- Congress once again turned its attention toward hospitals participating in the 340B drug prescription program, following a series of studies that have raised concern the program's incentives are skewed.
- Republicans on the Senate HELP Committee lined up to criticize 340B for what they described as lack of accountability and oversight of the program intended to help hospitals give drug discounts for underserved patients. Democrats appeared more sympathetic to the program, which they say helps the underserved, but also seemed open to transparency reforms.
- The hearing comes as the pharmaceutical industry seeks to shine on light on other industry players amid a national drug pricing debate.
The Trump administration has already moved to reduce payments made by drugmakers to 340B hospitals in a final rule that took effect Jan. 1. The cut reduced payment from average sales price plus 6% to 22.5% less than the average price.
Hospitals immediately moved to sue over the cut, arguing it jeopardized their ability to care for vulnerable populations. The lawsuit is currently working through an appeal in the U.S. Court of Appeals for the District of Columbia Circuit.
The dispute pits pharmaceutical companies against hospitals, with drugmakers on a campaign to point fingers to other players in the pricing cycle amid the national drug pricing debate. The trade group PhRMA is running ad campaigns targeting both the hospital industry and pharmacy benefit managers.
Senate HELP Committee Chair Lamar Alexander, R-TN, expressed sympathy for the care 340B hospitals provide to the underserved, but said it may be necessary to require hospitals and clinics to report how they use savings from the program.
"One thing that I would like to have more information on is how much of the discounted savings goes directly to the patient who walks in the door with a prescription," Alexander said at the Thursday hearing. "We don't know how much goes directly to patients or how much is spent for other services that presumably benefit patients.
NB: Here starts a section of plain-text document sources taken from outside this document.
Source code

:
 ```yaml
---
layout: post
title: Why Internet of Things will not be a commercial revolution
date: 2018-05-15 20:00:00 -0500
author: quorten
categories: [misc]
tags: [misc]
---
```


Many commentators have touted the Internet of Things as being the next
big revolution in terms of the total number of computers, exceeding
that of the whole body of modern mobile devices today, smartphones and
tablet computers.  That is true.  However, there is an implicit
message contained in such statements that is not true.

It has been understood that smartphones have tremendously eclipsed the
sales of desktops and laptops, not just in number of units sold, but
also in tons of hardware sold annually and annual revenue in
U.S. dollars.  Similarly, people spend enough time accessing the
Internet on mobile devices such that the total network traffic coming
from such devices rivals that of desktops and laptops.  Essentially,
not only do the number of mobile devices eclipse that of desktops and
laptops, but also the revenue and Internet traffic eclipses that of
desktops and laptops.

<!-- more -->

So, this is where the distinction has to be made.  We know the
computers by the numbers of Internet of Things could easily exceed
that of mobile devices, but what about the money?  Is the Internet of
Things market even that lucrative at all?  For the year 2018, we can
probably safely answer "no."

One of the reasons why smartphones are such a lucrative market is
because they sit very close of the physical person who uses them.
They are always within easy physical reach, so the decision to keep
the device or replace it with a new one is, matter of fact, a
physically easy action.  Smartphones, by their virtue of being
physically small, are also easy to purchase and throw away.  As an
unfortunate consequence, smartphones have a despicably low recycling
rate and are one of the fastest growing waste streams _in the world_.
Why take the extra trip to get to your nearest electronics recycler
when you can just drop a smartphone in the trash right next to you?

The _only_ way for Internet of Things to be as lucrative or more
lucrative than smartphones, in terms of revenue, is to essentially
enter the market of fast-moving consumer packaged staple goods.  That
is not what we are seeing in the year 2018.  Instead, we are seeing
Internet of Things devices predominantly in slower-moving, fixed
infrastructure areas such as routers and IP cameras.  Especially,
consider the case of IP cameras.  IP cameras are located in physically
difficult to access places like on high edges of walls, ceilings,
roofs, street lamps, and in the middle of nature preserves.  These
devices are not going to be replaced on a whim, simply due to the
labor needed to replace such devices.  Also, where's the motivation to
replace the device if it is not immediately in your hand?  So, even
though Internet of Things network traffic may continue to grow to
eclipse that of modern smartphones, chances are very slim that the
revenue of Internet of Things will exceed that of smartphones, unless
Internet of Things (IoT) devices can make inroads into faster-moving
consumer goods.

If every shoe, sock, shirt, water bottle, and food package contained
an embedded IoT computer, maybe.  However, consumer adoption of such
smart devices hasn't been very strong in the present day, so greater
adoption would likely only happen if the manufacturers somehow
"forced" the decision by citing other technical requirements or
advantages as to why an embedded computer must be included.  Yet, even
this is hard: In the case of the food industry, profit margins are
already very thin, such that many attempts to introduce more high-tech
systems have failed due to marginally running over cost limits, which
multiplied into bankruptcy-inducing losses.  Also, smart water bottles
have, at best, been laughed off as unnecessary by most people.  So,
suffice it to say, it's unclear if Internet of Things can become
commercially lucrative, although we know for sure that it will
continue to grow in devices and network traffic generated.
Would that not be something we should know?"
Bruce Siegel, CEO of America's Essential Hospitals, said he worried legislative requirements would intentionally or unintentionally restrict the program. "I would be concerned about legislation that only singles out hospitals and clinics rather than the full range of the program, including our partners in the drug manufacturing industry," he said.
Alexander called that response inadequate, and said that if hospitals are actually spending the money to help underserved people, they should be happy to share that story.
"I think you're passing the buck, that's not a very good answer to me and you're talking to somebody very sympathetic to you," he shot back. "Why should I not want to know why a discounted program that benefits hospitals and clinics, what the money is going for?"
The American Hospital Association pushed back against assertions the program is being misused. In a written statement, the group argued the 340B program represents only "a very small portion of drug spending nationally," and pointed to high lists prices set by pharmaceutical companies as the true culprit.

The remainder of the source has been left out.